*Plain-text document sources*
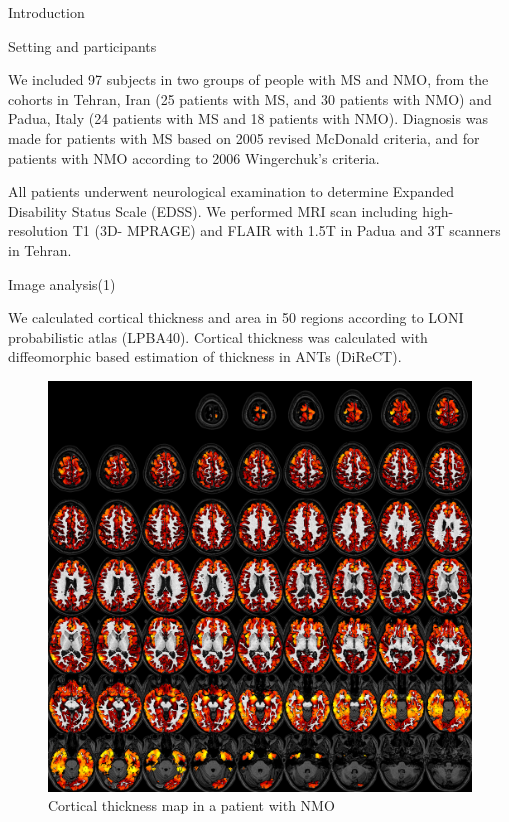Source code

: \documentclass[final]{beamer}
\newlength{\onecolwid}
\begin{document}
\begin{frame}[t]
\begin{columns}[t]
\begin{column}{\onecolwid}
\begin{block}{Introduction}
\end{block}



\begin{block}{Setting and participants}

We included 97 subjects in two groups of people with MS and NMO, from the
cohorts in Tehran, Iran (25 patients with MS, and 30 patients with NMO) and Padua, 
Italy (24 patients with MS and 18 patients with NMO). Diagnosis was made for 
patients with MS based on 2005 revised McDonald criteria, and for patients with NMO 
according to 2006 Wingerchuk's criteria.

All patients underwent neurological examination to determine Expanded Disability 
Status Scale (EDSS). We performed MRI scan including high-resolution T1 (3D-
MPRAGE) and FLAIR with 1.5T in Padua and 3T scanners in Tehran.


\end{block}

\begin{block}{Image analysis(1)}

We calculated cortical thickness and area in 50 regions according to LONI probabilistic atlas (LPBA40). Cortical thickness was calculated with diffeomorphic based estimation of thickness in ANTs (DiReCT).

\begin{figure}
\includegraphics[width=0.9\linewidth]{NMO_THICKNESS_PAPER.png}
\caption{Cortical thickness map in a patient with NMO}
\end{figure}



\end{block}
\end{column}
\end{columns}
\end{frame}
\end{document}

*EXERCISE OBJECTIVE*
What is needed is a copy of every line above in which "onecolwid" appears.

*EXERCISE ANSWER*
\newlength{\onecolwid}
\begin{column}{\onecolwid}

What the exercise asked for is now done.